Gross Got and Gute Fahrt!
(I think that is the correct spelling)
The section on transport possibilities on the Hohenschwangau website specifically says, "Buses only operate in suitable weather (no snow or ice)."
Nothing is said about the horse carts not running due to weather, and I am sure I first noticed them in front of Hotel Mühler was on a cold, snow covered day in January (2002).
And, God is not Gross. Try Grüß (pronounced Gruess) Gott.
We are planning our first trip to Europe, and Neuschwanstein is a must stop (My daughter was raised on Chitty Chitty Bang Bang). Are the horse carts available all year round, or just in the winter? Also, could we take the shuttle to MarienBrucke, take pictures, hike around, and then down without actually going into the castle? It doesn't sound like there is much to see inside.
I just sent off an email to the Castle Administration offices asking about this and will post their response as soon as I have it. I plan to be there about a month after you, so it applies to me, too!
I heard back from Neuschwantstein. The horse-drawn carriages will be available. She did warn me that they often have ice and snow at that time of year, however. Keep that in mind as you plan your trip with your mom.
I can't imagine a more beautiful time to visit Neuschwanstein than with a blanket of fresh snow. Yes, summers are beautiful and the lake is sparkling, but I've seen pictures of the winter at Neuschwanstein, and it looked like a fairy-tale land.

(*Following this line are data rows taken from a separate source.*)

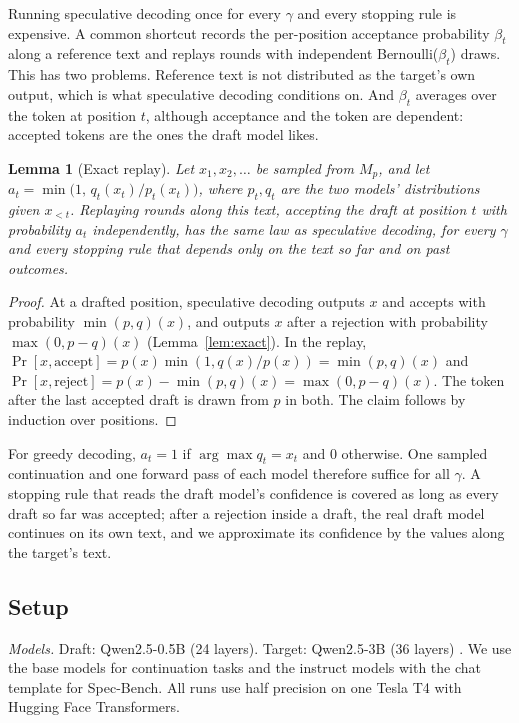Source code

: \documentclass[10pt]{article}
\newtheorem{lemma}{Lemma}
\theoremstyle{remark}
\begin{document}
Running speculative decoding once for every $\gamma$ and every stopping rule is expensive. A common shortcut records
the per-position acceptance probability $\beta_t$ along a reference text and replays rounds with independent
Bernoulli($\beta_t$) draws. This has two problems. Reference text is not distributed as the target's own output,
which is what speculative decoding conditions on. And $\beta_t$ averages over the token at position $t$, although
acceptance and the token are dependent: accepted tokens are the ones the draft model likes.

\begin{lemma}[Exact replay]\label{lem:replay}
Let $x_1,x_2,\dots$ be sampled from $M_p$, and let $a_t=\min\!\big(1,\,q_t(x_t)/p_t(x_t)\big)$, where $p_t,q_t$ are
the two models' distributions given $x_{<t}$. Replaying rounds along this text, accepting the draft at position $t$
with probability $a_t$ independently, has the same law as speculative decoding, for every $\gamma$ and every
stopping rule that depends only on the text so far and on past outcomes.
\end{lemma}
\begin{proof}
At a drafted position, speculative decoding outputs $x$ and accepts with probability $\min(p,q)(x)$, and outputs
$x$ after a rejection with probability $\max(0,p-q)(x)$ (Lemma~\ref{lem:exact}). In the replay,
$\Pr[x,\text{accept}]=p(x)\min(1,q(x)/p(x))=\min(p,q)(x)$ and
$\Pr[x,\text{reject}]=p(x)-\min(p,q)(x)=\max(0,p-q)(x)$. The token after the last accepted draft is drawn from $p$
in both. The claim follows by induction over positions.
\end{proof}
\noindent For greedy decoding, $a_t=1$ if $\arg\max q_t=x_t$ and $0$ otherwise. One sampled continuation and one
forward pass of each model therefore suffice for all $\gamma$. A stopping rule that reads the draft model's
confidence is covered as long as every draft so far was accepted; after a rejection inside a draft, the real draft
model continues on its own text, and we approximate its confidence by the values along the target's text.

\subsection{Setup}

\emph{Models.} Draft: Qwen2.5-0.5B (24 layers). Target: Qwen2.5-3B (36 layers) \cite{qwen}. We use the base models
for continuation tasks and the instruct models with the chat template for Spec-Bench. All runs use half precision
on one Tesla T4 with Hugging Face Transformers.
\end{document}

Please do try to go to Linderhof also. It is a splendidly beautiful palace as well. However, if you go in the winter I think the fountains may not be operational which would bad to miss.

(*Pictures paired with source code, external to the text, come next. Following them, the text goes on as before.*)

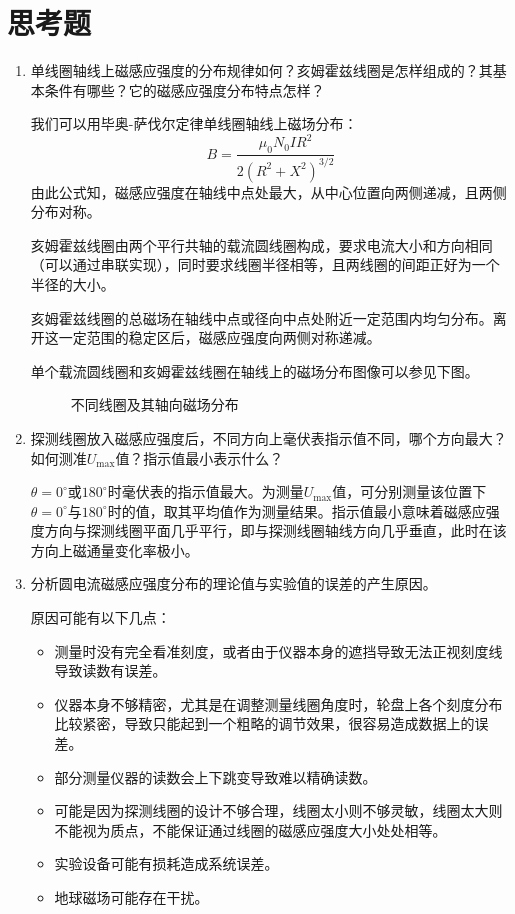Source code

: \documentclass[12pt]{article}
\begin{document}
\section{思考题}
\begin{enumerate}
    \item {\kaishu 单线圈轴线上磁感应强度的分布规律如何？亥姆霍兹线圈是怎样组成的？其基本条件有哪些？它的磁感应强度分布特点怎样？}
    
    我们可以用毕奥-萨伐尔定律单线圈轴线上磁场分布：
    \[
        B=\frac{\mu_0N_0IR^2}{2(R^2+X^2)^{3/2}}
    \]
    由此公式知，磁感应强度在轴线中点处最大，从中心位置向两侧递减，且两侧分布对称。

    亥姆霍兹线圈由两个平行共轴的载流圆线圈构成，要求电流大小和方向相同（可以通过串联实现），同时要求线圈半径相等，且两线圈的间距正好为一个半径的大小。

    亥姆霍兹线圈的总磁场在轴线中点或径向中点处附近一定范围内均匀分布。离开这一定范围的稳定区后，磁感应强度向两侧对称递减。

    单个载流圆线圈和亥姆霍兹线圈在轴线上的磁场分布图像可以参见下图。

    \begin{figure}[htbp]
        \centering
        \caption{不同线圈及其轴向磁场分布}
    \end{figure}
    
    \item {\kaishu 探测线圈放入磁感应强度后，不同方向上毫伏表指示值不同，哪个方向最大？如何测准$U_\max$值？指示值最小表示什么？}
    
    $\theta=0^\circ$或$180^\circ$时毫伏表的指示值最大。为测量$ U_\max $值，可分别测量该位置下$ \theta=0^\circ $与$ 180^\circ $时的值，取其平均值作为测量结果。指示值最小意味着磁感应强度方向与探测线圈平面几乎平行，即与探测线圈轴线方向几乎垂直，此时在该方向上磁通量变化率极小。

    \item {\kaishu 分析圆电流磁感应强度分布的理论值与实验值的误差的产生原因。}
    
    原因可能有以下几点：

    \begin{itemize}
        \item 测量时没有完全看准刻度，或者由于仪器本身的遮挡导致无法正视刻度线导致读数有误差。
        \item 仪器本身不够精密，尤其是在调整测量线圈角度时，轮盘上各个刻度分布比较紧密，导致只能起到一个粗略的调节效果，很容易造成数据上的误差。
        \item 部分测量仪器的读数会上下跳变导致难以精确读数。
        \item 可能是因为探测线圈的设计不够合理，线圈太小则不够灵敏，线圈太大则不能视为质点，不能保证通过线圈的磁感应强度大小处处相等。
        \item 实验设备可能有损耗造成系统误差。
        \item 地球磁场可能存在干扰。
    \end{itemize}
\end{enumerate}
\end{document}
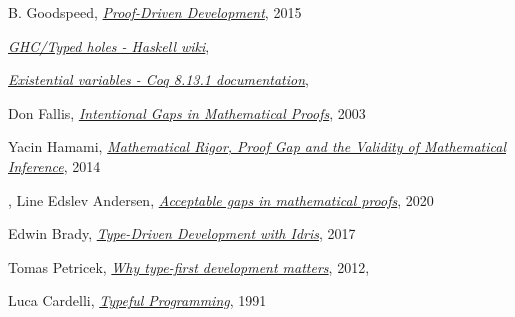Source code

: \documentclass[declaration,mgr,english,shortabstract]{iithesis}
\begin{document}
\begin{thebibliography}{1}
    B. Goodspeed,
    \href{https://arxiv.org/pdf/1512.02102.pdf}{\textit{Proof-Driven Development}}, 2015

    \href{https://wiki.haskell.org/GHC/Typed_holes}{\textit{GHC/Typed holes - Haskell wiki}}, \\

    \href{https://coq.inria.fr/refman/language/extensions/evars.html}{\textit{Existential variables - Coq 8.13.1 documentation}}, \\

    Don Fallis,
    \href{https://www.jstor.org/stable/20117325?seq=1}{\textit{Intentional Gaps in Mathematical Proofs}}, 2003

    Yacin Hamami,
    \href{https://journals.openedition.org/philosophiascientiae/908}{\textit{Mathematical Rigor, Proof Gap and the Validity of Mathematical Inference}}, 2014

,
    Line Edslev Andersen,
    \href{https://link.springer.com/article/10.1007/s11229-018-1778-8}{\textit{Acceptable gaps in mathematical proofs}}, 2020

    Edwin Brady,
    \href{https://www.manning.com/books/type-driven-development-with-idris}{\textit{Type-Driven Development with Idris}},
    2017

    Tomas Petricek,
    \href{http://tomasp.net/blog/type-first-development.aspx/}{\textit{Why type-first development matters}}, 2012, \\

    Luca Cardelli,
    \href{http://www.lucacardelli.name/Papers/TypefulProg.pdf}{\textit{Typeful Programming}}, 1991

\end{thebibliography}
\end{document}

It really is a steep hike. Take the bus up. It stops above the castle, see Marienbrucke before seeing the castle. If it's not icy, you can hike down. If it is icy, take the bus back. I was there in late October, it was clear and colder than normal, the trees had great color and no trace of snow on the ground.
In case of snow or ice, get your mom an expandable metal walking stick and some rubber/metal grips to put on her shoes.
I travelled with my 70ish mom. She did well with 2 caveats. She needed food at regular meal times. She hit a "brick wall" every afternoon. When it happened, we found a taxi to the hotel, ate dinner, then I continued to explore while she relaxed in her room.
Even if your mom is a good hiker, at her age she will only have so much energy to expend each day. Budget it carefully. Pace yourself and plan ahead when you will need to expend energy and when there are alternatives (bus, train, taxi).